I’ve begun to look at the EAEC plasmids in the german outbreak sequence data, guided by the review of E. coli plasmids in Johnson & Nolan, 2009. I mapped the novel sequence data to the three available plasmids: 55989p (from the Ec55989 isolate, whose chromosome is most similar to the outbreak strains), p042 (from the 042 isolate), and pO86A1. None of them are present in their entirety, only 40-60% of plasmid genes were covered. The closest was 55989p (59% covered by the LB2226692 assembly, 56% covered by the MIRA assembly of Ty2428 and 54% covered by the BGI assembly of TY2428)…perhaps unsurprising since the outbreak strain was most similar to its Ec55989 host chromosome also. The same was evident from mapping BGI reads to the reference plasmids:
The available plasmids have AAF/II and AAF/III (AAF = aggregative adhesion fimbriae) clusters. As I reported earlier, the novel strains appear to contain a different AAF locus, AAF/I (aggABCD), which is quite distinct. One contig from the LB2226692 genome (gi_334716751_gb_AFOB01000328.1_ Escherichia coli LB226692 Contig26) contains N-terminal of aggC and whole of aggD (from AAF/I), adjacent to an IS element (closest to IS1294, IS91 family) and >8 kbp of additional sequence.
That additional sequence in LB2226992 Contig 26 maps to Salmonella enterica subsp. enterica serovar Kentucky str. CVM29188 pCVM29188_101 CP001121.1. Notably, the rest of this plasmid is also present in both outbreak strains, so it is possible that the agg operon was inserted into a pCVM29188_101-like plasmid and has somehow replaced the AAF genes in this strain. However, it is likely that the appearance of the aggCD and pCVM plasmid genes in the same contig could be down to mis-assembly – more data will be needed to sort this out. Using BWA to map TY2482 reads to the LB2226992 contig 26, I couldn’t find any reads that cover the boundary between the agg and plasmid sequences, but I would need the LB2226992 reads to check the evidence for this in the LB2226992 assembly, which are not yet public. The genes in this shared sequence (SeKA_C0033-SeKA_C0041) include some with basic plasmid functions which, if the assembly was correct, would be pretty good evidence of integration of aggABCD directly into the plasmid backbone.

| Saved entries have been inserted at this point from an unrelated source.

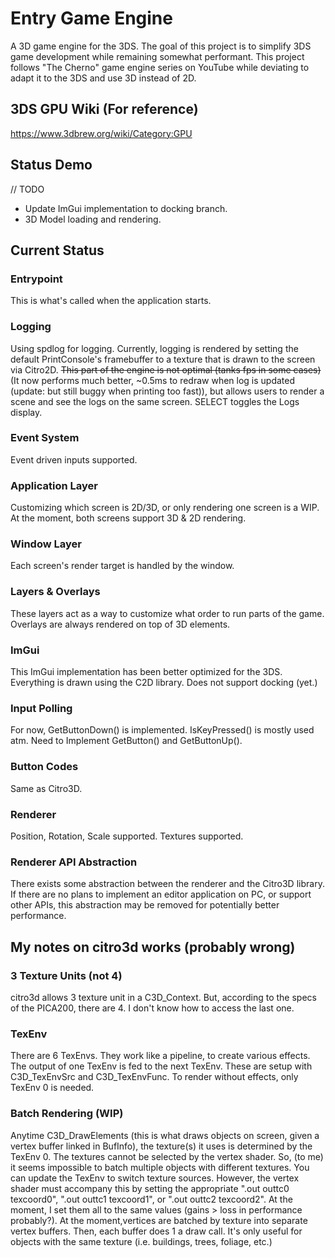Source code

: # Entry Game Engine
 
A 3D game engine for the 3DS. The goal of this project is to simplify 3DS game development while remaining somewhat performant. This project follows "The Cherno" game engine series on YouTube while deviating to adapt it to the 3DS and use 3D instead of 2D.

## 3DS GPU Wiki (For reference)
https://www.3dbrew.org/wiki/Category:GPU

## Status Demo 
// TODO
- Update ImGui implementation to docking branch.
- 3D Model loading and rendering.

## Current Status
### Entrypoint
This is what's called when the application starts.
### Logging
Using spdlog for logging. Currently, logging is rendered by setting the default PrintConsole's framebuffer to a texture that is drawn to the screen via Citro2D. ~~This part of the engine is not optimal (tanks fps in some cases)~~ (It now performs much better, ~0.5ms to redraw when log is updated (update: but still buggy when printing too fast)), but allows users to render a scene and see the logs on the same screen. SELECT toggles the Logs display.
### Event System
Event driven inputs supported.
### Application Layer
Customizing which screen is 2D/3D, or only rendering one screen is a WIP. At the moment, both screens support 3D & 2D rendering.
### Window Layer
Each screen's render target is handled by the window. 
### Layers & Overlays
These layers act as a way to customize what order to run parts of the game. Overlays are always rendered on top of 3D elements. 
### ImGui
This ImGui implementation has been better optimized for the 3DS. Everything is drawn using the C2D library. Does not support docking (yet.)
### Input Polling
For now, GetButtonDown() is implemented. IsKeyPressed() is mostly used atm. Need to Implement GetButton() and GetButtonUp().
### Button Codes
Same as Citro3D.
### Renderer
Position, Rotation, Scale supported.
Textures supported.

### Renderer API Abstraction
There exists some abstraction between the renderer and the Citro3D library. If there are no plans to implement an editor application on PC, or support other APIs, this abstraction may be removed for potentially better performance.

## My notes on citro3d works (probably wrong)
### 3 Texture Units (not 4)
citro3d allows 3 texture unit in a C3D_Context. But, according to the specs of the PICA200, there are 4. I don't know how to access the last one.
### TexEnv
There are 6 TexEnvs. They work like a pipeline, to create various effects.
The output of one TexEnv is fed to the next TexEnv.
These are setup with C3D_TexEnvSrc and C3D_TexEnvFunc.
To render without effects, only TexEnv 0 is needed.
### Batch Rendering (WIP)
Anytime C3D_DrawElements (this is what draws objects on screen, given a vertex buffer linked in BufInfo), the texture(s) it uses is determined by the TexEnv 0. 
The textures cannot be selected by the vertex shader. 
So, (to me) it seems impossible to batch multiple objects with different textures.
You can update the TexEnv to switch texture sources.
However, the vertex shader must accompany this by setting the appropriate ".out outtc0 texcoord0", ".out outtc1 texcoord1", or ".out outtc2 texcoord2". 
At the moment, I set them all to the same values (gains > loss in performance probably?).
At the moment,vertices are batched by texture into separate vertex buffers. Then, each buffer does 1 a draw call.
It's only useful for objects with the same texture (i.e. buildings, trees, foliage, etc.)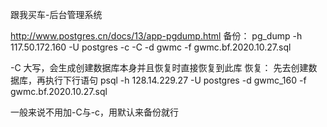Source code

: 跟我买车-后台管理系统




http://www.postgres.cn/docs/13/app-pgdump.html
备份：
pg_dump -h 117.50.172.160 -U postgres -c -C -d gwmc -f gwmc.bf.2020.10.27.sql

-C 大写，会生成创建数据库本身并且恢复时直接恢复到此库
恢复：
先去创建数据库，再执行下行语句
psql -h 128.14.229.27 -U postgres -d gwmc_160 -f gwmc.bf.2020.10.27.sql

一般来说不用加-C与-c，用默认来备份就行
 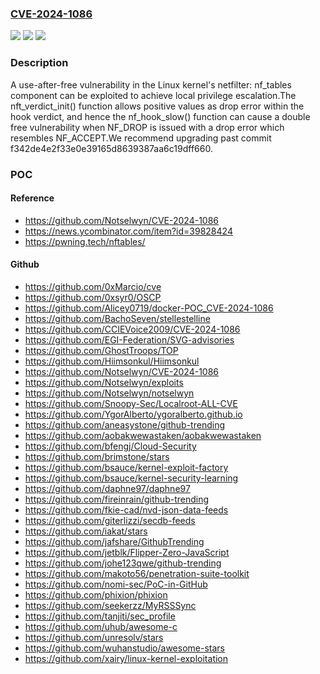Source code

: ### [CVE-2024-1086](https://cve.mitre.org/cgi-bin/cvename.cgi?name=CVE-2024-1086)
![](https://img.shields.io/static/v1?label=Product&message=Kernel&color=blue)
![](https://img.shields.io/static/v1?label=Version&message=3.15%3C%206.8%20&color=brighgreen)
![](https://img.shields.io/static/v1?label=Vulnerability&message=CWE-416%20Use%20After%20Free&color=brighgreen)

### Description

A use-after-free vulnerability in the Linux kernel's netfilter: nf_tables component can be exploited to achieve local privilege escalation.The nft_verdict_init() function allows positive values as drop error within the hook verdict, and hence the nf_hook_slow() function can cause a double free vulnerability when NF_DROP is issued with a drop error which resembles NF_ACCEPT.We recommend upgrading past commit f342de4e2f33e0e39165d8639387aa6c19dff660.

### POC

#### Reference
- https://github.com/Notselwyn/CVE-2024-1086
- https://news.ycombinator.com/item?id=39828424
- https://pwning.tech/nftables/

#### Github
- https://github.com/0xMarcio/cve
- https://github.com/0xsyr0/OSCP
- https://github.com/Alicey0719/docker-POC_CVE-2024-1086
- https://github.com/BachoSeven/stellestelline
- https://github.com/CCIEVoice2009/CVE-2024-1086
- https://github.com/EGI-Federation/SVG-advisories
- https://github.com/GhostTroops/TOP
- https://github.com/Hiimsonkul/Hiimsonkul
- https://github.com/Notselwyn/CVE-2024-1086
- https://github.com/Notselwyn/exploits
- https://github.com/Notselwyn/notselwyn
- https://github.com/Snoopy-Sec/Localroot-ALL-CVE
- https://github.com/YgorAlberto/ygoralberto.github.io
- https://github.com/aneasystone/github-trending
- https://github.com/aobakwewastaken/aobakwewastaken
- https://github.com/bfengj/Cloud-Security
- https://github.com/brimstone/stars
- https://github.com/bsauce/kernel-exploit-factory
- https://github.com/bsauce/kernel-security-learning
- https://github.com/daphne97/daphne97
- https://github.com/fireinrain/github-trending
- https://github.com/fkie-cad/nvd-json-data-feeds
- https://github.com/giterlizzi/secdb-feeds
- https://github.com/iakat/stars
- https://github.com/jafshare/GithubTrending
- https://github.com/jetblk/Flipper-Zero-JavaScript
- https://github.com/johe123qwe/github-trending
- https://github.com/makoto56/penetration-suite-toolkit
- https://github.com/nomi-sec/PoC-in-GitHub
- https://github.com/phixion/phixion
- https://github.com/seekerzz/MyRSSSync
- https://github.com/tanjiti/sec_profile
- https://github.com/uhub/awesome-c
- https://github.com/unresolv/stars
- https://github.com/wuhanstudio/awesome-stars
- https://github.com/xairy/linux-kernel-exploitation

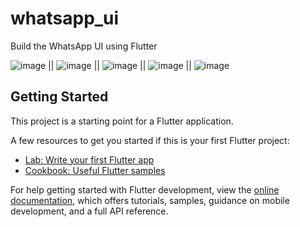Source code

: # whatsapp_ui

Build the WhatsApp UI using Flutter

![image](https://user-images.githubusercontent.com/57399229/183254891-16496cb3-ada7-46ce-b145-adbefeb1fd89.png) || ![image](https://user-images.githubusercontent.com/57399229/183254917-68ee5638-a05e-4548-a9d7-9a2aeea552ab.png) || ![image](https://user-images.githubusercontent.com/57399229/183254943-9b32e193-c33a-4b82-89c8-f51d7b0050cf.png) || ![image](https://user-images.githubusercontent.com/57399229/183254967-56a09cf3-9940-4277-a5f5-52d06e7c2605.png) || ![image](https://user-images.githubusercontent.com/57399229/183254982-495c4d89-315b-46d0-8a07-5dd7516f0669.png)


## Getting Started

This project is a starting point for a Flutter application.

A few resources to get you started if this is your first Flutter project:

- [Lab: Write your first Flutter app](https://docs.flutter.dev/get-started/codelab)
- [Cookbook: Useful Flutter samples](https://docs.flutter.dev/cookbook)

For help getting started with Flutter development, view the
[online documentation](https://docs.flutter.dev/), which offers tutorials,
samples, guidance on mobile development, and a full API reference.
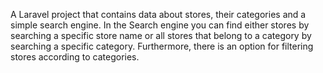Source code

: A Laravel project that contains data about stores, their categories and a simple search engine. In the Search engine you can find either stores by searching a specific store name or all stores that belong to a category by searching a specific category. Furthermore, there is an option for filtering stores according to categories.
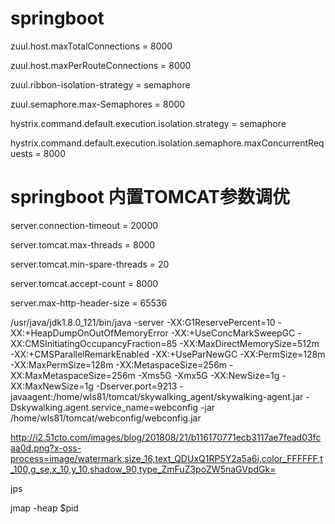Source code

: # springboot

zuul.host.maxTotalConnections = 8000

zuul.host.maxPerRouteConnections = 8000

zuul.ribbon-isolation-strategy = semaphore

zuul.semaphore.max-Semaphores = 8000

hystrix.command.default.execution.isolation.strategy = semaphore

hystrix.command.default.execution.isolation.semaphore.maxConcurrentRequests = 8000

# springboot 内置TOMCAT参数调优

server.connection-timeout = 20000

server.tomcat.max-threads = 8000

server.tomcat.min-spare-threads = 20

server.tomcat.accept-count = 8000

server.max-http-header-size = 65536





/usr/java/jdk1.8.0_121/bin/java -server -XX:G1ReservePercent=10 -XX:+HeapDumpOnOutOfMemoryError -XX:+UseConcMarkSweepGC -XX:CMSInitiatingOccupancyFraction=85 -XX:MaxDirectMemorySize=512m -XX:+CMSParallelRemarkEnabled -XX:+UseParNewGC -XX:PermSize=128m -XX:MaxPermSize=128m -XX:MetaspaceSize=256m -XX:MaxMetaspaceSize=256m -Xms5G -Xmx5G -XX:NewSize=1g -XX:MaxNewSize=1g -Dserver.port=9213 -javaagent:/home/wls81/tomcat/skywalking_agent/skywalking-agent.jar -Dskywalking.agent.service_name=webconfig -jar /home/wls81/tomcat/webconfig/webconfig.jar


http://i2.51cto.com/images/blog/201808/21/b116170771ecb3117ae7fead03fcaa0d.png?x-oss-process=image/watermark,size_16,text_QDUxQ1RP5Y2a5a6i,color_FFFFFF,t_100,g_se,x_10,y_10,shadow_90,type_ZmFuZ3poZW5naGVpdGk=


jps 

jmap -heap $pid



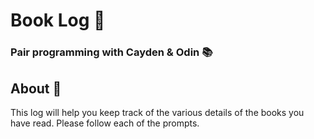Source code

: # Book Log :book:
### Pair programming with Cayden & Odin :books:

## About :bookmark:
This log will help you keep track of the various details of the books you have read. Please follow each of the prompts.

Apparently EAEC usually have only one AAF cluster, and the outbreak strain is no exception – it does not carry the agg3 or aaf AAF operons of 55989p, p042 or pO86A1. I don’t know why this happens… The outbreak strain also has the ipd gene from pO86A1 (encoding an extracellular serineprotease) but not pet from 042. The aatPABCD operon and aggR genes, plasmid-borne genes characteristic of EAEC, are present and appear to be intact.
A target for PCR typing?
I’m not familiar with EAEC typing, but the little I’ve read in the last few days suggests that (a) AAF operons are a marker for EAEC, and (b) AAF/I is relatively rare among EAEC. In which case PCR testing for a sequence within this AAF/I (aggABCD) cluster could be a good way to differentiate between the outbreak strain and other STEC (i.e. aggA+, stx2+, eae-).
Apparently the current strains are alredy being tested by PCR for aatA and coming up positive, consistent with the fact that read mapping and assembly identify the complete aatPABCD operon (antiaggregation protein transporter system) in the outbreak strains…. but typing for aggA could eliminate other EAEC.
Update: The Koch Institute is already doing exactly this, they have characterised the outbreak strain as aatA+, aggR+, aap+, aggA+ and aggC+ by PCR (ST678). Must have been missing from the earlier info I saw. Great to see that genomics can provide the same conclusion as the experts, even for an E. coli newbie.
Update 2: Still, the genomic analysis shows/confirms that aatPABCD, aggR, aap are conserved markers of EAEC, whereas the aggA (AAF/I) is a bit more specific to this outbreak. I would argue that the combination of HUS symptoms, stx2+, eae-, aggA+ would be a pretty convincing first pass at typing, especially if you are limited (as most are) in the number of PCRs you can use to screen each isolate.
Clearly some data on frequency of this combination of markers from public health labs would be needed to confirm this has value…but given the initial ‘surprise’ at HUS caused by stx+, LEE-, EAEC (and rarity of reports in the literature) I would hazard a guess that this would be pretty discriminatory in Europe at the moment.
Update 3: BGI has release a new assembly incorporating 200x data from Illumina Hiseq, see post. But the agg cluster forms its own contig within this assembly (contig 43), without even the adjacent IS elements, so no further clues to its genomic context. Maybe if the reads were released this could be look at?